- [ASSIGNED TASK]:
From the entries below, reproduce exactly the line containing "syscall/ # sys_xxxhandler.c", the line containing "eg. ./os os_syscall", and every line in between, with nothing added.

- [RECORD EXCERPTS]:
*** Block opens ***

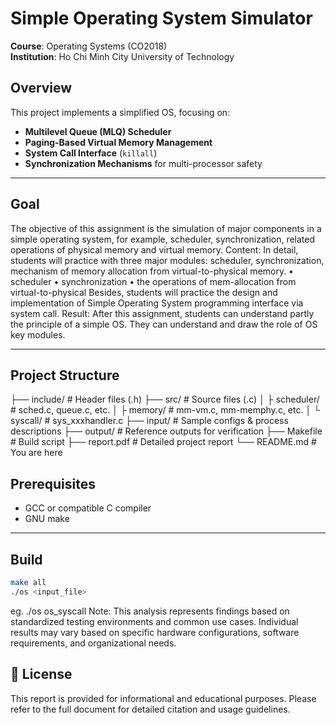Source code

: # Simple Operating System Simulator

**Course**: Operating Systems (CO2018)  
**Institution**: Ho Chi Minh City University of Technology  
## Overview

This project implements a simplified OS, focusing on:
- **Multilevel Queue (MLQ) Scheduler**  
- **Paging-Based Virtual Memory Management**  
- **System Call Interface** (`killall`)  
- **Synchronization Mechanisms** for multi-processor safety
---

## Goal
The objective of this assignment is the simulation of major components in a simple operating system,
for example, scheduler, synchronization, related operations of physical memory and virtual memory.
Content: In detail, students will practice with three major modules: scheduler, synchronization, mechanism
of memory allocation from virtual-to-physical memory.
• scheduler
• synchronization
• the operations of mem-allocation from virtual-to-physical
Besides, students will practice the design and implementation of Simple Operating System programming
interface via system call.
Result: After this assignment, students can understand partly the principle of a simple OS. They can
understand and draw the role of OS key modules.

---
## Project Structure
├── include/ # Header files (.h)
├── src/ # Source files (.c)
│ ├ scheduler/ # sched.c, queue.c, etc.
│ ├ memory/ # mm-vm.c, mm-memphy.c, etc.
│ └ syscall/ # sys_xxxhandler.c
├── input/ # Sample configs & process descriptions
├── output/ # Reference outputs for verification
├── Makefile # Build script
├── report.pdf # Detailed project report
└── README.md # You are here
## Prerequisites

- GCC or compatible C compiler  
- GNU make  

---
## Build

```bash
make all
./os <input_file>
```
eg. ./os os_syscall
Note: This analysis represents findings based on standardized testing environments and common use cases. Individual results may vary based on specific hardware configurations, software requirements, and organizational needs.

## 📄 License
This report is provided for informational and educational purposes. Please refer to the full document for detailed citation and usage guidelines.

*** Block closes ***

- [TASK ANSWER]:
│ └ syscall/ # sys_xxxhandler.c
├── input/ # Sample configs & process descriptions
├── output/ # Reference outputs for verification
├── Makefile # Build script
├── report.pdf # Detailed project report
└── README.md # You are here
## Prerequisites

- GCC or compatible C compiler  
- GNU make  

---
## Build

```bash
make all
./os <input_file>
```
eg. ./os os_syscall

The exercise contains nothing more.